What you are asked to do.
From the entries that follow, copy exactly the lines beginning at the line holding "### B. How would you make name inmutable?" and continuing through the line holding "- API Tea: https://tea-api-vic-lo.herokuapp.com/".

Recorded information.
[Start of section]

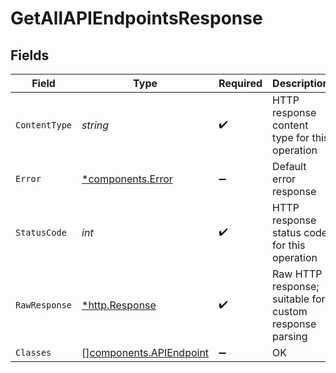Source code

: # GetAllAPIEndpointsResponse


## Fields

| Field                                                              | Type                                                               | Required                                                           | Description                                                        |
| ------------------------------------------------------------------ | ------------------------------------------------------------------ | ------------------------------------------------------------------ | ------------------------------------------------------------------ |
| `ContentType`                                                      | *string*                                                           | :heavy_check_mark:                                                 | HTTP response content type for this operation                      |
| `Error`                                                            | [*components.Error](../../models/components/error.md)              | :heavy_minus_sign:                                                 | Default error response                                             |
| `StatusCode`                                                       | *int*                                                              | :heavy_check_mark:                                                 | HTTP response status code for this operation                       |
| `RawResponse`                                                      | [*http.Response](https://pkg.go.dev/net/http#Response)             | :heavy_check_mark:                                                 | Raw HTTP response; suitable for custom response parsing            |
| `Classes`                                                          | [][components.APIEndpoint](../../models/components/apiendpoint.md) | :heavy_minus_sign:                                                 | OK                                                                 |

[End of section]
[Start of section]

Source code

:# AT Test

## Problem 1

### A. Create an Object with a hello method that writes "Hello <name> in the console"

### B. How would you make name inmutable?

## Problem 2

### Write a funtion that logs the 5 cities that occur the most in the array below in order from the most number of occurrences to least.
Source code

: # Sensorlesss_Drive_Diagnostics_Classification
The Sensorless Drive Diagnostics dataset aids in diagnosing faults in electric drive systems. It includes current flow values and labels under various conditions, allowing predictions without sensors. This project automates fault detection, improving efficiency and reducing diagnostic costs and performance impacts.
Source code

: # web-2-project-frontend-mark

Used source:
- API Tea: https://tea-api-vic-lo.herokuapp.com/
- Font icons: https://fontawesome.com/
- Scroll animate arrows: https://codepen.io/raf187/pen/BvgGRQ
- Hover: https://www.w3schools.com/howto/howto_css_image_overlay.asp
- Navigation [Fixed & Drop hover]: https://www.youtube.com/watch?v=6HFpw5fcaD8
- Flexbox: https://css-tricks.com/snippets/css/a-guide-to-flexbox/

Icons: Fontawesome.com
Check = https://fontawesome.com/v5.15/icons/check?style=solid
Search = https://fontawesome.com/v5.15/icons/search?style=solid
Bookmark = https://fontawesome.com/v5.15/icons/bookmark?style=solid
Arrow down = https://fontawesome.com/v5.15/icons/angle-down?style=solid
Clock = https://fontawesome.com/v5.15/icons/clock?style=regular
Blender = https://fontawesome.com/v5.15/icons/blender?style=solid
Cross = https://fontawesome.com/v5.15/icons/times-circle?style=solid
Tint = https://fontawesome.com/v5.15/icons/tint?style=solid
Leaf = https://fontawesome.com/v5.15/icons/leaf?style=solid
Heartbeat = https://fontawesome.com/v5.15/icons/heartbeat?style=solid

[End of section]

Solved exercise.
### B. How would you make name inmutable?

## Problem 2

### Write a funtion that logs the 5 cities that occur the most in the array below in order from the most number of occurrences to least.
Source code

: # Sensorlesss_Drive_Diagnostics_Classification
The Sensorless Drive Diagnostics dataset aids in diagnosing faults in electric drive systems. It includes current flow values and labels under various conditions, allowing predictions without sensors. This project automates fault detection, improving efficiency and reducing diagnostic costs and performance impacts.
Source code

: # web-2-project-frontend-mark

Used source:
- API Tea: https://tea-api-vic-lo.herokuapp.com/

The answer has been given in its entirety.